One of the first things you will learn (or have learned) when getting into machine learning is the model evaluation concept of precision and recall. If your experience was like mine, you were shown the formula for computing both, and you understood that if your model has high precision and recall, that’s a good thing. Conversely, if it only has one of those high, and the other low, then your model may not be that good. However, having an intuitive understanding of these metrics may not have been a take away.

In this post, I will attempt to illustrate what these metrics actually mean in terms of the performance of your model.

Precision and Recall

As a redundant explanation of how to compute those, I will do what everyone else has done and list the formula used to compute these metrics:

def precision(tp, fp):
return tp / (tp + fp)
def recall(tp, fn):
return tp / (tp + fn)

So here’s my example that illustrates the difference between the two, and what they mean in terms of your model performance:

Hot dog not hot dog

Suppose your model is a classifier that detects if a given input image has a hot dog in it or not. Let’s say the test set has 10 images, and only 3 of them have a not dog in it.

Recall in a classification example

If the model is able to find all photos with a hot dog in it, then it will be said to have 100% recall. The catch is that recall says nothing about the model making mistakes on the negative case. In other words, if there are three images with a hot dog, and the model predicts that 5/10 of the images had hot dogs, it would still have 100% recall even if 3 of those 5 images did in fact have a hot dog. That is, recall is when you were able to correctly find all instances of the thing you’re claiming (in this case, that an image has a hot dog in it).

Precision in a classification example

In contrast, if the dataset only has 3 images with a hot dog in it, and the model says that only 3 of the images had a hot dog in it, it would have 100% precision if it got all three of those predictions correct.

Liar card game

Another illustration in case the above didn’t clarify precision/recall for you… there’s a card game that I’ve seen called different names, but I first learned it as liar. The point of the game is for you to be able to lie without being caught, while at the same time calling other people out when they’re lying.
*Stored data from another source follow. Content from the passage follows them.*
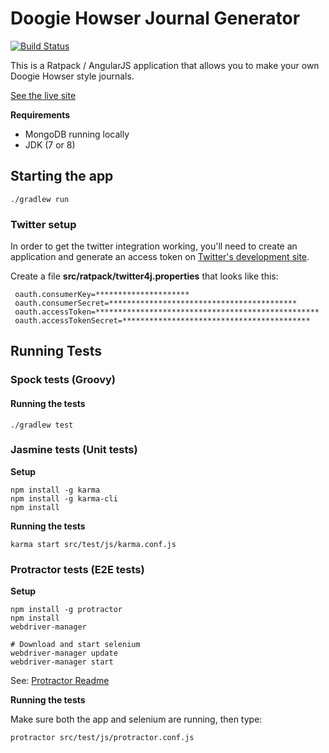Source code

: Doogie Howser Journal Generator
===============================

[![Build Status](https://drone.io/github.com/craigburke/doogie/status.png)](https://drone.io/github.com/craigburke/doogie/latest)

This is a Ratpack / AngularJS application that allows you to make your own Doogie Howser style journals.

[See the live site](http://doogie.interwebs.io)


**Requirements**
  * MongoDB running locally
  * JDK (7 or 8)

Starting the app
----------------

    ./gradlew run

### Twitter setup

In order to get the twitter integration working, you'll need to create an application and generate an access token on [Twitter's development site](https://dev.twitter.com/).

Create a file **src/ratpack/twitter4j.properties** that looks like this:

     oauth.consumerKey=*********************
     oauth.consumerSecret=******************************************
     oauth.accessToken=**************************************************
     oauth.accessTokenSecret=******************************************


Running Tests
-------------

### Spock tests (Groovy)

#### Running the tests
    ./gradlew test

### Jasmine tests (Unit tests)

**Setup**

    npm install -g karma
    npm install -g karma-cli
    npm install

**Running the tests**

    karma start src/test/js/karma.conf.js

### Protractor tests (E2E tests)

**Setup**

    npm install -g protractor
    npm install
    webdriver-manager

    # Download and start selenium
    webdriver-manager update
    webdriver-manager start

See: [Protractor Readme](https://github.com/angular/protractor)

**Running the tests**

Make sure both the app and selenium are running, then type:

    protractor src/test/js/protractor.conf.js
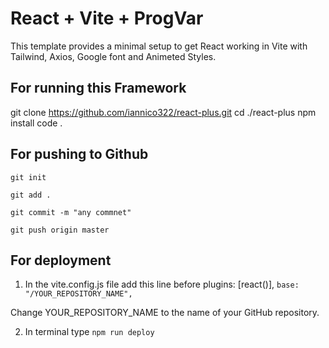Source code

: # React + Vite + ProgVar

This template provides a minimal setup to get React working in Vite with Tailwind, Axios, Google font and Animeted Styles.

## For running this Framework
git clone https://github.com/iannico322/react-plus.git
cd ./react-plus
npm install
code .

## For pushing to Github
`git init`

`git add . `

`git commit -m "any commnet"`

`git push origin master`



## For deployment

1. In the vite.config.js file add this line before plugins: [react()],
` base: "/YOUR_REPOSITORY_NAME", `

Change YOUR_REPOSITORY_NAME to the name of your GitHub repository.


2. In terminal type
` npm run deploy `



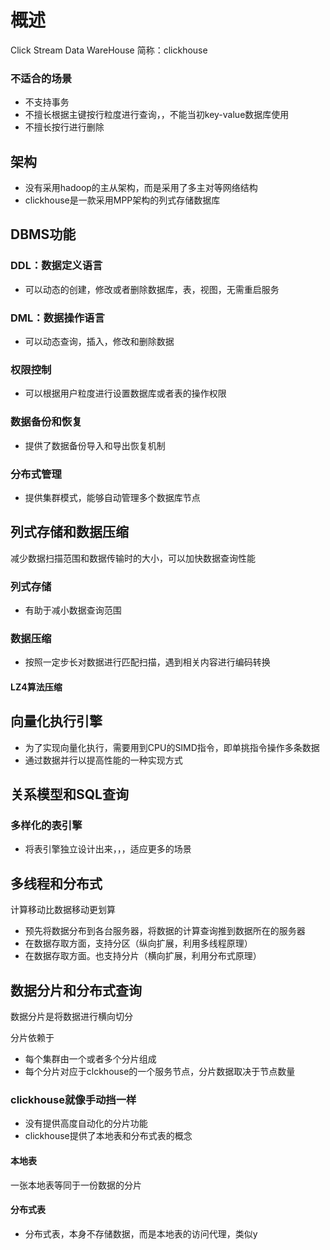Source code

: # 概述

Click Stream Data  WareHouse 简称：clickhouse

### 不适合的场景

* 不支持事务
* 不擅长根据主键按行粒度进行查询，，不能当初key-value数据库使用
* 不擅长按行进行删除

## 架构

* 没有采用hadoop的主从架构，而是采用了多主对等网络结构
* clickhouse是一款采用MPP架构的列式存储数据库

## DBMS功能

### DDL：数据定义语言

* 可以动态的创建，修改或者删除数据库，表，视图，无需重启服务

### DML：数据操作语言

* 可以动态查询，插入，修改和删除数据

### 权限控制

* 可以根据用户粒度进行设置数据库或者表的操作权限

### 数据备份和恢复

* 提供了数据备份导入和导出恢复机制

### 分布式管理

* 提供集群模式，能够自动管理多个数据库节点

## 列式存储和数据压缩

减少数据扫描范围和数据传输时的大小，可以加快数据查询性能

### 列式存储

* 有助于减小数据查询范围

### 数据压缩

* 按照一定步长对数据进行匹配扫描，遇到相关内容进行编码转换

#### LZ4算法压缩

## 向量化执行引擎

* 为了实现向量化执行，需要用到CPU的SIMD指令，即单挑指令操作多条数据
* 通过数据并行以提高性能的一种实现方式

## 关系模型和SQL查询

### 多样化的表引擎

* 将表引擎独立设计出来，，，适应更多的场景

## 多线程和分布式

计算移动比数据移动更划算

* 预先将数据分布到各台服务器，将数据的计算查询推到数据所在的服务器
* 在数据存取方面，支持分区（纵向扩展，利用多线程原理）
* 在数据存取方面。也支持分片（横向扩展，利用分布式原理）

## 数据分片和分布式查询

数据分片是将数据进行横向切分

分片依赖于

* 每个集群由一个或者多个分片组成
* 每个分片对应于clckhouse的一个服务节点，分片数据取决于节点数量

### clickhouse就像手动挡一样

* 没有提供高度自动化的分片功能
* clickhouse提供了本地表和分布式表的概念

#### 本地表

一张本地表等同于一份数据的分片

#### 分布式表

* 分布式表，本身不存储数据，而是本地表的访问代理，类似y
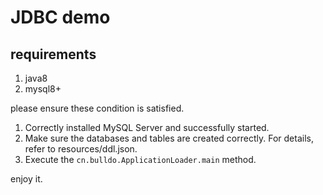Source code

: # JDBC demo

## requirements

1. java8
2. mysql8+

please ensure these condition is satisfied.

1. Correctly installed MySQL Server and successfully started.
2. Make sure the databases and tables are created correctly. For details, refer to resources/ddl.json.
3. Execute the `cn.bulldo.ApplicationLoader.main` method.

enjoy it.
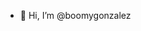 - 👋 Hi, I’m @boomygonzalez
<!---
boomygonzalez/boomygonzalez is a ✨ special ✨ repository because its `README.md` (this file) appears on your GitHub profile.
You can click the Preview link to take a look at your changes.
--->
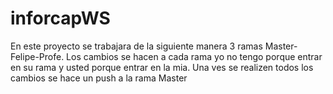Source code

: # inforcapWS
En este proyecto se trabajara de la siguiente manera 3 ramas Master-Felipe-Profe.
Los cambios se hacen a cada rama yo no tengo porque entrar en su rama y usted porque entrar en la mia.
Una ves se realizen todos los cambios se hace un push a la rama Master
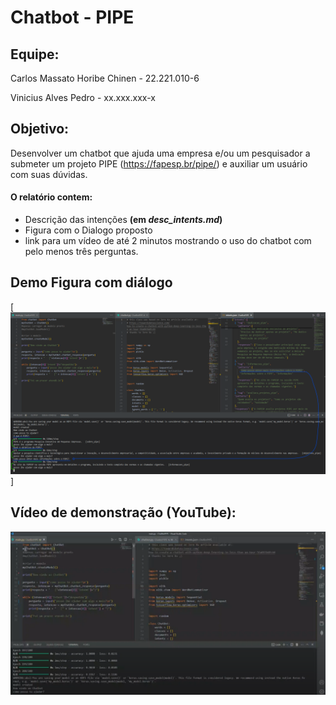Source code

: # Chatbot - PIPE

## Equipe:

Carlos Massato Horibe Chinen - 22.221.010-6

Vinicius Alves Pedro - xx.xxx.xxx-x

## Objetivo:

Desenvolver um chatbot que ajuda uma empresa e/ou um pesquisador a submeter um projeto PIPE (https://fapesp.br/pipe/) e auxiliar um usuário com suas dúvidas.

#### O relatório contem:

- Descrição das intenções **(em _desc_intents.md_)**
- Figura com o Dialogo proposto
- link para um vídeo de até 2 minutos mostrando o uso do chatbot com pelo menos três perguntas.

## Demo Figura com diálogo

[![Watch the video](imagem-demo.png)]

## Vídeo de demonstração (YouTube):

[![Watch the video](placeholder-img-demo-chatbot.png)](https://youtu.be/I6kSvH6nz_0)
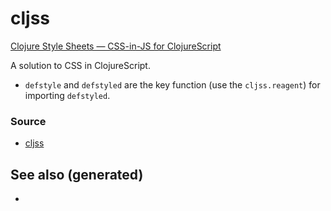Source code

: # cljss

[Clojure Style Sheets — CSS-in-JS for
ClojureScript](https://clj-commons.org/cljss/)

A solution to CSS in ClojureScript.

  - `defstyle` and `defstyled` are the key function (use the
    `cljss.reagent`) for importing `defstyled`.

### Source

  - [cljss](https://github.com/clj-commons/cljss)

## See also (generated)

  -
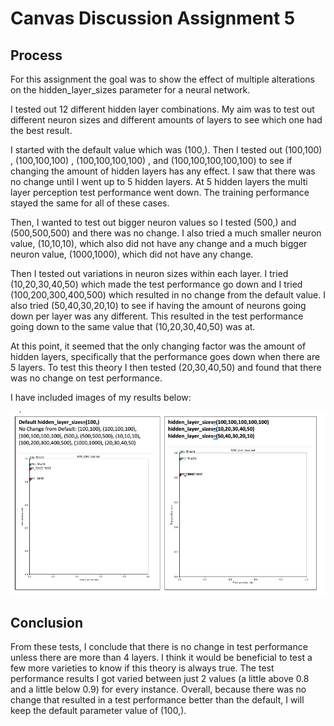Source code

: # Canvas Discussion Assignment 5
## Process

For this assignment the goal was to show the effect of multiple alterations on the hidden_layer_sizes parameter for a neural network. 

I tested out 12 different hidden layer combinations. My aim was to test out different neuron sizes and different amounts of layers to see which one had the best result.

I started with the default value which was (100,). Then I tested out (100,100) , (100,100,100) , (100,100,100,100) , and (100,100,100,100,100) to see if changing the amount of hidden layers has any effect. I saw that there was no change until I went up to 5 hidden layers. At 5 hidden layers the multi layer perception test performance went down. The training performance stayed the same for all of these cases.

Then, I wanted to test out bigger neuron values so I tested (500,) and (500,500,500) and there was no change. I also tried a much smaller neuron value, (10,10,10), which also did not have any change and a much bigger neuron value, (1000,1000), which did not have any change. 

Then I tested out variations in neuron sizes within each layer. I tried (10,20,30,40,50) which made the test performance go down and I tried (100,200,300,400,500) which resulted in no change from the default value. I also tried (50,40,30,20,10) to see if having the amount of neurons going down per layer was any different. This resulted in the test performance going down to the same value that (10,20,30,40,50) was at. 

At this point, it seemed that the only changing factor was the amount of hidden layers, specifically that the performance goes down when there are 5 layers. To test this theory I then tested (20,30,40,50) and found that there was no change on test performance.

I have included images of my results below:

![](ca5Image.png)

## Conclusion

From these tests, I conclude that there is no change in test performance unless there are more than 4 layers. I think it would be beneficial to test a few more varieties to know if this theory is always true. The test performance results I got varied between just 2 values (a little above 0.8 and a little below 0.9) for every instance. Overall, because there was no change that resulted in a test performance better than the default, I will keep the default parameter value of (100,).
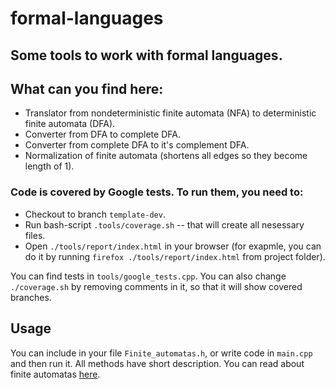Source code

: # formal-languages
## Some tools to work with formal languages.

## What can you find here:

- Translator from nondeterministic finite automata (NFA) to deterministic finite automata (DFA).
- Converter from DFA to complete DFA.
- Converter from complete DFA to it's complement DFA.
- Normalization of finite automata (shortens all edges so they become length of 1).

### Code is covered by Google tests. To run them, you need to:

- Checkout to branch `template-dev`.
- Run bash-script `.tools/coverage.sh` -- that will create all nesessary files.
- Open `./tools/report/index.html` in your browser (for exapmle, you can do it by running `firefox ./tools/report/index.html` from project folder).

You can find tests in `tools/google_tests.cpp`. You can also change `./coverage.sh` by removing comments in it, so that it will show covered branches.

## Usage
You can include in your file `Finite_automatas.h`, or write code in `main.cpp` and then run it. All methods have short description. You can read about finite automatas [here](https://en.wikipedia.org/wiki/Deterministic_finite_automaton).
For example, say there are three players playing. You each get a pile of cards that are not known to the other players. Each player takes a turn putting a card down in the middle face down. Presumably, each player puts a card down in the sequence A, 2, 3, 4, 5, …, K. When you put your card down, you say what that card presumably is. You could put down the actual card in the sequence (in which case you’d be telling the truth), or you could put down any card and lie that it is in fact the card that follows the sequence.

Your purpose is to detect when someone put down a card that’s not in the sequence, and then call out that person as the liar. If when someone gets called out as the liar, the card that was played by the person being called out gets revealed. If the person did in fact lie, then the liar takes back his/her card, as well as all the cards in the pile in the middle. If the person was actually telling the truth, then whoever called out “liar” takes all the cards instead. (Here’s the wikipedia explanation of this same game)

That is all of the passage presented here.